Stir of Echoes
I really wish I thought more highly of David Koepp’s “Stir of Echoes.” This adaptation of a Richard Matheson story, with a compelling performance by Kevin Bacon, has fantastic elements to be a great little ghost story along the lines of “The Sixth Sense,” which had come out a month prior. The film, however, hits on the drum of “Kevin Bacon losing his mind” too early, and doesn’t let up until the conclusion, and Koepp is not a deft enough director to make that interesting or sustainable. He does have some interesting visual ideas he seizes upon along the way, however.
Bacon stars as Tom Witzky, a phone line repairman who lives in a rented house with his wife Maggie (Kathryn Erbe) and their young son, Jake (Zachary David Cope), in a blue-collar area of Chicago. Jake has been acting a bit funny, talking to himself, and it’s something Tom does not really concern himself with until, one night, they are at a block party with some neighbors, and the skeptic Tom asks his sister-in-law, Lisa (Illeana Douglas), to hypnotize him. From then on out, something is not right with Tom, and Jake’s behavior starts to raises questions for him, whether they are aligned with visions he has, and what they might have to do with Samantha, a young woman who went missing six months ago, and was the sister of a girl they get to babysit Jake as they go to a high school football game. As the pieces start to fall in to place, however, Tom’s hold on reality falls apart, and he becomes more unbalanced as he tries to get at the truth of what he’s seeing.

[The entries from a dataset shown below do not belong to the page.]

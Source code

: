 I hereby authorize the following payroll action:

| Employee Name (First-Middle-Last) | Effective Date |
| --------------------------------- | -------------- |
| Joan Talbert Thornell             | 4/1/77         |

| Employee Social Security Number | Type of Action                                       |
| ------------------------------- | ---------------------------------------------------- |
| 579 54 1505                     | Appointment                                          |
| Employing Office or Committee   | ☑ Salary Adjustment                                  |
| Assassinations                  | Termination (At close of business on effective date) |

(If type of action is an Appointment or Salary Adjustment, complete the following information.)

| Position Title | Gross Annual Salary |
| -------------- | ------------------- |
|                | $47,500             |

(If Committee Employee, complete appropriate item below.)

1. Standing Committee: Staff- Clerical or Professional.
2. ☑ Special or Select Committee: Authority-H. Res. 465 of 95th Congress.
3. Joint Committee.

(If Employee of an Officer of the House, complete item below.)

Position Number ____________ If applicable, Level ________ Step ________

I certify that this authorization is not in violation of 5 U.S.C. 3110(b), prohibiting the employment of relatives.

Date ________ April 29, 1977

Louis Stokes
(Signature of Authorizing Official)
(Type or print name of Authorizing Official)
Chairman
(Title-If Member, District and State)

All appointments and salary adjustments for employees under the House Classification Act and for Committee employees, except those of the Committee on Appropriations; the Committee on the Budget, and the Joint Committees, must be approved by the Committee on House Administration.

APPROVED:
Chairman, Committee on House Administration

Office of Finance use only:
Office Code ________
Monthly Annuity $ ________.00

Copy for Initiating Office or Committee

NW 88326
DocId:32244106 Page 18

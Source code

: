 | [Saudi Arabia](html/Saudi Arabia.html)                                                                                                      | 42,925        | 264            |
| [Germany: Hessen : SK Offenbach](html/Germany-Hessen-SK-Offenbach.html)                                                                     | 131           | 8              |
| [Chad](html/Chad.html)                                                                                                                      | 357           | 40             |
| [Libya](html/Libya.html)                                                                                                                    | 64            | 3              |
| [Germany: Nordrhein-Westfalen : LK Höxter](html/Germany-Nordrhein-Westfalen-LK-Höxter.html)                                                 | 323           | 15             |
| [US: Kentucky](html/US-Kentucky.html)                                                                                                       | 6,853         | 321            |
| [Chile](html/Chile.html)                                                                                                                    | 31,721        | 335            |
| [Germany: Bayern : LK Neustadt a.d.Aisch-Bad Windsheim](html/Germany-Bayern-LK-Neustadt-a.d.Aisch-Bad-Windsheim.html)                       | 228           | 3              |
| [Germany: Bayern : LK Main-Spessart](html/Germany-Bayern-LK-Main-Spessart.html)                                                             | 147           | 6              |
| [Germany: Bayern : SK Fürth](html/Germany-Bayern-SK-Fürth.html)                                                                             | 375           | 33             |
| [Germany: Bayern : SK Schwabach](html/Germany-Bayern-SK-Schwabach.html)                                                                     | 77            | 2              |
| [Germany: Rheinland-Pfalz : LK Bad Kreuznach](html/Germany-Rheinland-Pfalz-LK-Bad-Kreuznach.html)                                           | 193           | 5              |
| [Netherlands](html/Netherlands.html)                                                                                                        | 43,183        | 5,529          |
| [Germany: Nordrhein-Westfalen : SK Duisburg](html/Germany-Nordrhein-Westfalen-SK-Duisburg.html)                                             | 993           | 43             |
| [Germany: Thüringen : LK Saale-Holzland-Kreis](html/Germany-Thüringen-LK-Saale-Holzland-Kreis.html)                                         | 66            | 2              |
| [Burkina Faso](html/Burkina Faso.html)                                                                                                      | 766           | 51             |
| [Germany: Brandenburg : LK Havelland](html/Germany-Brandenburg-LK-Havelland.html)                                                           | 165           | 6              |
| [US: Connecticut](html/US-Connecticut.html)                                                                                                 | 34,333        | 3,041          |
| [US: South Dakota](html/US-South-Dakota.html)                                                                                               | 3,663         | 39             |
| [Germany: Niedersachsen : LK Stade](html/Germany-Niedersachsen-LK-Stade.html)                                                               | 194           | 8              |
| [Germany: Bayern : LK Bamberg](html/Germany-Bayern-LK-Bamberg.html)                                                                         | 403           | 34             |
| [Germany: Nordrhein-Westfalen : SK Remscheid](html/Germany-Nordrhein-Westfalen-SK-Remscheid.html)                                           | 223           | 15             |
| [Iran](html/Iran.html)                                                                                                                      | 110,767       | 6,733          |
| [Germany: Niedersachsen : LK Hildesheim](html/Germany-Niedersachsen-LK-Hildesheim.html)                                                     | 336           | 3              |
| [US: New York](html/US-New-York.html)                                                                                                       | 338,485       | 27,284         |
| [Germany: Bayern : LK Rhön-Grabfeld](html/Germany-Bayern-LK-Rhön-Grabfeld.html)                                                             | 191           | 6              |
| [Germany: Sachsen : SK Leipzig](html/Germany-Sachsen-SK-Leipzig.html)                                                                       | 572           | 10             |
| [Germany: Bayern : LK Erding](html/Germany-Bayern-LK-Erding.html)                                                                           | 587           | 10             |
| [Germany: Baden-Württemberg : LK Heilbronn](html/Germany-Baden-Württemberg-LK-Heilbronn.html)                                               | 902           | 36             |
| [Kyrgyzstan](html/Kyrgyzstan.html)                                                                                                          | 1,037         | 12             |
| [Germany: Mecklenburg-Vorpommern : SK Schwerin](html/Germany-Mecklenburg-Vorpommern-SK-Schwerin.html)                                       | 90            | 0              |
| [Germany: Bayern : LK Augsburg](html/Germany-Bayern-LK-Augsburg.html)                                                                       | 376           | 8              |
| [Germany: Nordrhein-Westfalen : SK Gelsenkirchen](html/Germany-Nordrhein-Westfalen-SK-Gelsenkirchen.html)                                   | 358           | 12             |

It feels as though Hollywood has forgotten about what a great presence Kevin Bacon can be for a film, and “Stir of Echoes” is a wonderful reminder of that. He’s capable of being a charismatic dick, and a sympathetic, but flawed, hero, and his role here gives us a glimpse of both of those qualities as Tom descends into madness. The scene where he convinces Lisa to hypnotize him is an excellent example of the first part of that equation, and the moments right after he’s pulled back out of it give him a chance to be at his most vulnerable, and point the way forward for the rest of the movie. The biggest problem is there isn’t a lot of room for him to maneuver once he gets to the madness. There is no let up, and while Bacon plays it as well as he can, that pitch is difficult to sustain for even this film’s modest 99 minutes. Koepp’s visual language for the film does not help with that. Although he and cinematographer Fred Murphy come up with fascinating images for the hypnotism scenes, as well as the hallucinations that come up after his initial hypnotism, the film’s unrelentingly dark visually, and it makes it hard to remain engaged by the film as it progresses. As it reveals all of its narrative secrets, it gets back some of its energy, but by then it’s so dour an experience that it’s tough to be engaged in what’s being revealed, and I remembered why I was so disappointed in “Stir of Echoes” in the first place.